See now that's one of the misconceptions. ANNs are not modelled on the brain, not anymore and not ever since the poor single-layer Perceptron which itself was modelled after an early model of neuronal activation. What ANNs really are is algorithms for optimising systems of functions. And that includes things like Support Vector Machines and Radial Basis Function networks that don't even fit in the usual multi-layer network diagram particularly well.

It's unfortunate that this sort of language and imagery is still used abundantly, by people who should know better no less, but I guess "it's an artificial brain" sounds more magical than "it's function optimisation". You shouldn't let it mislead you though.

>> Taking a position that neural networks cannot ever result in strong AI is as blind as taking a position that they must.

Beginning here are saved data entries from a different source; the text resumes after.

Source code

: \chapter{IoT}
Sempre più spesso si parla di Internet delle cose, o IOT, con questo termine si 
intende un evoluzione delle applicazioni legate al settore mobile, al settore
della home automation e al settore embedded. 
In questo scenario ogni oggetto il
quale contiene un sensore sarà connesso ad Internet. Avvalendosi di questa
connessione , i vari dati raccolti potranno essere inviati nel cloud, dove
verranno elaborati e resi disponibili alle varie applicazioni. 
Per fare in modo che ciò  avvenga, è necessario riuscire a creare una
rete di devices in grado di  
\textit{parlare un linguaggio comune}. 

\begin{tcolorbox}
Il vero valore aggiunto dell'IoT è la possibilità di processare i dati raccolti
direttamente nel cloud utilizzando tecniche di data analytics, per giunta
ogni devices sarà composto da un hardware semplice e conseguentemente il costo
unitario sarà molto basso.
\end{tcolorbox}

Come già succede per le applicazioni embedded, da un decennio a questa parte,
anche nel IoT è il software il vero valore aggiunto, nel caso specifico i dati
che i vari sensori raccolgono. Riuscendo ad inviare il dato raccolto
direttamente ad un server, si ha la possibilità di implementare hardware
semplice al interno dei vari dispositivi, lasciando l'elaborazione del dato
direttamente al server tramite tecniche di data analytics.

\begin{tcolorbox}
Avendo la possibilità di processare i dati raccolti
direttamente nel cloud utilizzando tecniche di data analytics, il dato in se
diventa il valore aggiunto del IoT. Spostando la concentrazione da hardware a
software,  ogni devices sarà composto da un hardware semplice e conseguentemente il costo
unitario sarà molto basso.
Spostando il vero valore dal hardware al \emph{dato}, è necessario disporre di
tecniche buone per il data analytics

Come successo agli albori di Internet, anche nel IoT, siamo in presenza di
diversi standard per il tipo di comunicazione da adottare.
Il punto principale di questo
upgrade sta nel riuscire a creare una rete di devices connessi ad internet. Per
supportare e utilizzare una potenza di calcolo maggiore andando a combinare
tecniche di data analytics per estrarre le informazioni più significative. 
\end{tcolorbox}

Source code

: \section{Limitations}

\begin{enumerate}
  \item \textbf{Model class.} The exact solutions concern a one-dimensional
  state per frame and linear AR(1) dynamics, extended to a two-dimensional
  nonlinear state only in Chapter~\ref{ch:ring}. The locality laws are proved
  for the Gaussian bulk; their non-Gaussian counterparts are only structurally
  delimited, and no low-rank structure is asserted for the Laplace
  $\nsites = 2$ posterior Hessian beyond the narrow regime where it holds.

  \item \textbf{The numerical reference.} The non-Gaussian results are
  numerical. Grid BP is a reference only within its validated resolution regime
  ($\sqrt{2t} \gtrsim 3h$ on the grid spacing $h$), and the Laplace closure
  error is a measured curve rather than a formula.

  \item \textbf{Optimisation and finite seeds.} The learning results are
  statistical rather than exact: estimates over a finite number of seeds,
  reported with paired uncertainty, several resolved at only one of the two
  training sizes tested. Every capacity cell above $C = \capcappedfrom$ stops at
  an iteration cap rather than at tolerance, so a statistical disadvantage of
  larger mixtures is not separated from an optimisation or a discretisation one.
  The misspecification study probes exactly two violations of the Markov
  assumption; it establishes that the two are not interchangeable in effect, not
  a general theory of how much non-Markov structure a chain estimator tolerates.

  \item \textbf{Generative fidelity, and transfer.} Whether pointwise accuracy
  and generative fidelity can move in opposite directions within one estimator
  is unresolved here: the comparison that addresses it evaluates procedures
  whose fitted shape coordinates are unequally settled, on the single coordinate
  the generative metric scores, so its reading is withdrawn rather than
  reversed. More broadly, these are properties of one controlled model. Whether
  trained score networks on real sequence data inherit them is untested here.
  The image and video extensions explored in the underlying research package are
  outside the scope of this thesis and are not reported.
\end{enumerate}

I don't agree. It's a subject that's informed by a solid understanding of the fundamental concepts - function optimisation, again. There's uncertainty because there's theoretical limits that are hard to test, frex the fact that multi-layer perceptrons with three neural layers can learn any function given a sufficient number of inputs, or on the opposite side, that non-finite languages are _not_ learnable in the limit (not ANN-specific but limiting what any algorithm can learn) etc. But the arguments on either side are, well, arguments. Nobody is being "blind". People defend their ideas, is all.




Convolutional neural nets are the most accurate model of the ventral stream, numerically speaking. See work by Yamins, DiCarlo etc.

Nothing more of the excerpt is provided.